手助けというのは、本来は一切の貸し借りのない透明なものです。
目の前で転んだ人には思わず手を差し伸べるように、とても自然なものであるわけです。

そういう透明な感覚で人助けをされている方たちは本当に神様のような人たちだと思います。
ただ、それが形だけの正義や善悪に縛られると180°一転してしまうことになります。

手助けしないのが悪いことであるかのような強迫観念を抱いてしまったり、あるいは自分は良いことをしたんだという自己満足に溺れてしまう。
それは、いずれも我執であり囚われであるわけです。

行動の原動力が我執を満たすためのものであった場合、たとえ見た目は素晴らしいことに映ったとしても、実際は心の囚われを強めることに
しかなっていません。


あるいは“謙虚”という言葉にしても同じことが言えます。
特に誤解されやすいのが、自分を主張しない、意見をしないというものです。

確かに、主張したいという衝動が我欲に基づいたものであれば、それを出さないことは謙虚と言えるかもしれません。
しかし、何でもかんでも引っ込めればいいとなってしまうと、たちまちおかしなことになってしまいます。

相手に嫌われてしまうという理由で自分の意見を引っ込めるのは、謙虚などではないわけです。
外から見れば謙虚のように映ったとしても、その実体は我欲でしかありません。

「美しき善き自分であろう」とするあまりに、かりそめの謙虚さに縛られてしまう。
それを繰り返すことは、ただ我執を厚塗りしていくことにしかなりません。

そして残念ながらその結果は、他人から見ても薄皮一枚の金メッキでしかなく、今にも壊れそうな危うい姿にしか映らないのです。

観ていて痛々しいものには、人は近づきにくくなり距離を置くようになってしまいます。
人間関係での孤独感というのは、得てして自分自身が作り出してしまっているものであるということです。

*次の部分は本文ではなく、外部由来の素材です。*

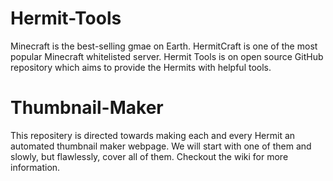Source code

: # Hermit-Tools
Minecraft is the best-selling gmae on Earth. HermitCraft is one of the most popular Minecraft whitelisted server. Hermit Tools is on open source GitHub repository which aims to provide the Hermits with helpful tools.
# Thumbnail-Maker
This repositery is directed towards making each and every Hermit an automated thumbnail maker webpage. We will start with one of them and slowly, but flawlessly, cover all of them. Checkout the wiki for more information.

それよりも、ガサツだ何だと言われようとも伸び伸びとやっている人の方が、まわりは安心して近づけます。

そう、50点、60点でいいわけです。
ツギハギの100点を目指そうとすると0点になりかねないのです。


金メッキはモロいものです。
それを維持するために薄氷を歩く日々はツラく苦しいものです。

自分の素直な心を、わざわざ濁らす必要はありません。
むしろ、そのような損得勘定など存在しないところに、本当の謙虚さがあるのではないでしょうか。

相手に優しく心を向けたまま、ただ見守るというのが真の謙虚さです。
相手がやりたいことをやるのを許容して、そのまま認めてあげる。
たとえ相手が好意で誘ってくれた時でも、自分が嫌だったなら、透き通った心を向けたままやんわり優しくお断りすればいいのです。

相手にどう思われるか?という不安は、自分の中心から離れてしまうことにしかなりません。
あれこれ理詰めで言い訳をすると、濁った心がかえって相手の心を波立たせることにもなります。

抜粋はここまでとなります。